• **Task statement**:
Could you give back every record below exactly, leaving out the pictures?

• **Data extract**:
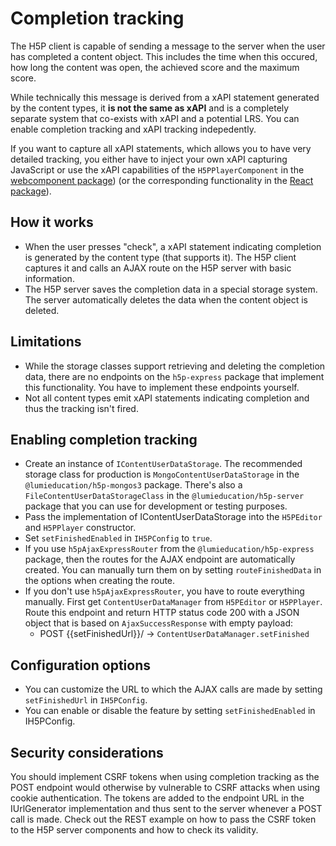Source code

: # Completion tracking

The H5P client is capable of sending a message to the server when the user has
completed a content object. This includes the time when this occured, how long
the content was open, the achieved score and the maximum score.

While technically this message is derived from a xAPI statement generated by the
content types, it **is not the same as xAPI** and is a completely separate
system that co-exists with xAPI and a potential LRS. You can enable completion
tracking and xAPI tracking indepedently.

If you want to capture all xAPI statements, which allows you to have very
detailed tracking, you either have to inject your own xAPI capturing JavaScript
or use the xAPI capabilities of the `H5PPlayerComponent` in the [webcomponent
package](../packages/h5p-webcomponents.md)) (or the corresponding functionality
in the [React package](../packages/h5p-react.md)).

## How it works

-   When the user presses "check", a xAPI statement indicating completion is
    generated by the content type (that supports it). The H5P client captures it
    and calls an AJAX route on the H5P server with basic information.
-   The H5P server saves the completion data in a special storage system. The
    server automatically deletes the data when the content object is deleted.

## Limitations

-   While the storage classes support retrieving and deleting the completion data,
    there are no endpoints on the `h5p-express` package that implement this
    functionality. You have to implement these endpoints yourself.
-   Not all content types emit xAPI statements indicating completion and thus
    the tracking isn't fired.

## Enabling completion tracking

-   Create an instance of `IContentUserDataStorage`. The recommended storage class
    for production is `MongoContentUserDataStorage` in the
    `@lumieducation/h5p-mongos3` package. There's also a
    `FileContentUserDataStorageClass` in the `@lumieducation/h5p-server` package
    that you can use for development or testing purposes.
-   Pass the implementation of IContentUserDataStorage into the `H5PEditor` and
    `H5PPlayer` constructor.
-   Set `setFinishedEnabled` in `IH5PConfig` to `true`.
-   If you use `h5pAjaxExpressRouter` from the `@lumieducation/h5p-express`
    package, then the routes for the AJAX endpoint are automatically created. You
    can manually turn them on by setting `routeFinishedData` in the options when
    creating the route.
-   If you don't use `h5pAjaxExpressRouter`, you have to route everything
    manually. First get `ContentUserDataManager` from `H5PEditor` or
    `H5PPlayer`. Route this endpoint and return HTTP status code 200 with a JSON
    object that is based on `AjaxSuccessResponse` with empty payload:
    -   POST {{setFinishedUrl}}/ -> `ContentUserDataManager.setFinished`

## Configuration options

-   You can customize the URL to which the AJAX calls are made by setting
    `setFinishedUrl` in `IH5PConfig`.
-   You can enable or disable the feature by setting `setFinishedEnabled` in
    IH5PConfig.

## Security considerations

You should implement CSRF tokens when using completion tracking as the POST
endpoint would otherwise by vulnerable to CSRF attacks when using cookie
authentication. The tokens are added to the endpoint URL in the IUrlGenerator
implementation and thus sent to the server whenever a POST call is made. Check
out the REST example on how to pass the CSRF token to the H5P server components
and how to check its validity.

• **Answer area**:
Source code

: # Completion tracking

The H5P client is capable of sending a message to the server when the user has
completed a content object. This includes the time when this occured, how long
the content was open, the achieved score and the maximum score.

While technically this message is derived from a xAPI statement generated by the
content types, it **is not the same as xAPI** and is a completely separate
system that co-exists with xAPI and a potential LRS. You can enable completion
tracking and xAPI tracking indepedently.

If you want to capture all xAPI statements, which allows you to have very
detailed tracking, you either have to inject your own xAPI capturing JavaScript
or use the xAPI capabilities of the `H5PPlayerComponent` in the [webcomponent
package](../packages/h5p-webcomponents.md)) (or the corresponding functionality
in the [React package](../packages/h5p-react.md)).

## How it works

-   When the user presses "check", a xAPI statement indicating completion is
    generated by the content type (that supports it). The H5P client captures it
    and calls an AJAX route on the H5P server with basic information.
-   The H5P server saves the completion data in a special storage system. The
    server automatically deletes the data when the content object is deleted.

## Limitations

-   While the storage classes support retrieving and deleting the completion data,
    there are no endpoints on the `h5p-express` package that implement this
    functionality. You have to implement these endpoints yourself.
-   Not all content types emit xAPI statements indicating completion and thus
    the tracking isn't fired.

## Enabling completion tracking

-   Create an instance of `IContentUserDataStorage`. The recommended storage class
    for production is `MongoContentUserDataStorage` in the
    `@lumieducation/h5p-mongos3` package. There's also a
    `FileContentUserDataStorageClass` in the `@lumieducation/h5p-server` package
    that you can use for development or testing purposes.
-   Pass the implementation of IContentUserDataStorage into the `H5PEditor` and
    `H5PPlayer` constructor.
-   Set `setFinishedEnabled` in `IH5PConfig` to `true`.
-   If you use `h5pAjaxExpressRouter` from the `@lumieducation/h5p-express`
    package, then the routes for the AJAX endpoint are automatically created. You
    can manually turn them on by setting `routeFinishedData` in the options when
    creating the route.
-   If you don't use `h5pAjaxExpressRouter`, you have to route everything
    manually. First get `ContentUserDataManager` from `H5PEditor` or
    `H5PPlayer`. Route this endpoint and return HTTP status code 200 with a JSON
    object that is based on `AjaxSuccessResponse` with empty payload:
    -   POST {{setFinishedUrl}}/ -> `ContentUserDataManager.setFinished`

## Configuration options

-   You can customize the URL to which the AJAX calls are made by setting
    `setFinishedUrl` in `IH5PConfig`.
-   You can enable or disable the feature by setting `setFinishedEnabled` in
    IH5PConfig.

## Security considerations

You should implement CSRF tokens when using completion tracking as the POST
endpoint would otherwise by vulnerable to CSRF attacks when using cookie
authentication. The tokens are added to the endpoint URL in the IUrlGenerator
implementation and thus sent to the server whenever a POST call is made. Check
out the REST example on how to pass the CSRF token to the H5P server components
and how to check its validity.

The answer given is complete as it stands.